Making a Murderer é uma série documental do serviço de streaming Netflix que, em dez episódios estreados em Dezembro de 2015 conta a história de Steven Avery, actualmente a cumprir pena pelo homicídio da fotógrafa Teresa Albach em 2005. As autoras do documentário, Laura Ricciardi e Moira Demos, recuam no tempo para acompanhar a primeira condenação de Avery, um homem do Wisconsin que cumpriu 18 anos de pena por um crime sexual do qual seria depois absolvido. Libertado, interpôs um processo cível no valor de 36 milhões de dólares contra o condado de Manitowoc, onde reside e por cujo xerife fora investigado, pela sua condenação errónea. A sua história com as autoridades não ficaria por aí.
Durante esse processo, Teresa Albach foi dada como desaparecida e encontrada morta no terreno dos Avery. A tese do documentário, que encontrou grande eco no público norte-americano, era de que o diferendo da família Avery, isolada e de parcos recursos financeiros, com as autoridades policiais locais inquinou a nova investigação.
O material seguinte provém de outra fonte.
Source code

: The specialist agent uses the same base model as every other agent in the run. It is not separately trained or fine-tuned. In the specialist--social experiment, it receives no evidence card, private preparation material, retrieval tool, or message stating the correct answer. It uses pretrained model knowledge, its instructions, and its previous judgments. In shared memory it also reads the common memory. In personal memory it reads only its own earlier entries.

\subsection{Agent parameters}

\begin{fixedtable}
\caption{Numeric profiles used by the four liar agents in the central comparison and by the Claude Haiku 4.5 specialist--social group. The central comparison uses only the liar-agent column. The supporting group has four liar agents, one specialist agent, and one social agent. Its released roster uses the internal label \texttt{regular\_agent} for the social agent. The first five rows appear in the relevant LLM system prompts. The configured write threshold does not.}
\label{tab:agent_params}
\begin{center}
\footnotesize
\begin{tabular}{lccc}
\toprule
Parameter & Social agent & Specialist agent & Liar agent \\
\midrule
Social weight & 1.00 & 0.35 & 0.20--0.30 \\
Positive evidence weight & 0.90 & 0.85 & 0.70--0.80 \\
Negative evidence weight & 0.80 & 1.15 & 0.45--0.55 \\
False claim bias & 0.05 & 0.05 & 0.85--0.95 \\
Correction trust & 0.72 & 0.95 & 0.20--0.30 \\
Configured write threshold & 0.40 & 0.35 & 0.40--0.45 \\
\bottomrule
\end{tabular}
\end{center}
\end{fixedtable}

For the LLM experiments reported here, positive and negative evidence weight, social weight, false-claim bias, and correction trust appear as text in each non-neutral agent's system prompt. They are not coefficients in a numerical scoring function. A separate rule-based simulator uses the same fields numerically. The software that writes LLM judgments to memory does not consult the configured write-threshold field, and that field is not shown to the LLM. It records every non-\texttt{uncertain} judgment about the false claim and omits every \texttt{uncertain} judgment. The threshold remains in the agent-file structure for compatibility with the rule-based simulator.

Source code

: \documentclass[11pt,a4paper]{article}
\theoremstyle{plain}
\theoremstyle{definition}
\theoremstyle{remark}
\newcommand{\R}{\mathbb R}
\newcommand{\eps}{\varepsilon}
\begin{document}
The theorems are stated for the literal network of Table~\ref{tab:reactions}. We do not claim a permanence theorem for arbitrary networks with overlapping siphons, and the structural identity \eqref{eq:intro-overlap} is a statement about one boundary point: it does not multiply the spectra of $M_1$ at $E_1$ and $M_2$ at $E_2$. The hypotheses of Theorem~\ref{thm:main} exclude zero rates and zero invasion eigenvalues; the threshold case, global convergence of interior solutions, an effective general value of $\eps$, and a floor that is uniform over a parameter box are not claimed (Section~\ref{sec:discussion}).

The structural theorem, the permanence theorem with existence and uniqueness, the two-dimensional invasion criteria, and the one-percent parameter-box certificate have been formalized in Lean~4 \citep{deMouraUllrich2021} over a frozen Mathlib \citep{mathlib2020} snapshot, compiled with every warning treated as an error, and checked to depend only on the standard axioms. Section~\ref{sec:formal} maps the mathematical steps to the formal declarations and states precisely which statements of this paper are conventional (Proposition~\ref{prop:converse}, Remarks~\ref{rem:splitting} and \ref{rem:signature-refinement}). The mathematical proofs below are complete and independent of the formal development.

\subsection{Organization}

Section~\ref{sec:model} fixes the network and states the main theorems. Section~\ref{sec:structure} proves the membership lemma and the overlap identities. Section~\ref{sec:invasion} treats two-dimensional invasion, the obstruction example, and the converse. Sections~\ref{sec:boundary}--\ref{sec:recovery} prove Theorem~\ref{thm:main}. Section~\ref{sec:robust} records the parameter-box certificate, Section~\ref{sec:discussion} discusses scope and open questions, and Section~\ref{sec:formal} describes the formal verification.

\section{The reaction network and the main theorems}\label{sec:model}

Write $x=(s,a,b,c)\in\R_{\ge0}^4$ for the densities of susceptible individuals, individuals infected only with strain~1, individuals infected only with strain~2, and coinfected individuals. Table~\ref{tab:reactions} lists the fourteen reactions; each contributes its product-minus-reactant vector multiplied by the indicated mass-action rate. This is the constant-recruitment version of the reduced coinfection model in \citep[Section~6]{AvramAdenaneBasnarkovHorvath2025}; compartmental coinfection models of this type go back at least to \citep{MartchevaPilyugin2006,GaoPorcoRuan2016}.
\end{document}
Parte essencial dessa investigação foi Brendan Dassey, que aos 16 anos e com um diagnóstico de dificuldades de aprendizagem e um Q.I. bastante baixo, foi interrogado pela polícia sem a presença da mãe ou de um advogado e confessou ter participado na violação e homicídio de Albach com o tio. As imagens do documentário mostram um sujeito, como descreve a CNN, “que parecia ansioso por dizer aos agentes o que eles queriam ouvir”, e pouco instruído sobre o funcionamento do sistema judicial ou as suas consequências. O caso tornou-se debate nacional, na esteira do efeito do podcast Serial, e muitos americanos manifestaram a sua desconfiança relativamente aoo xerife local e a alegada manipulação de provas – o caso originou petições à Casa Branca pedindo o perdão de Avery e Dassey. O advogado de defesa de Dassey, nomeado pelo tribunal e que o deixou sem acompanhamento em interrogatórios cruciais e parecia apostado em fazê-lo chegar a acordo com uma confissão, foi uma das figuras mais criticadas na visão do documentário.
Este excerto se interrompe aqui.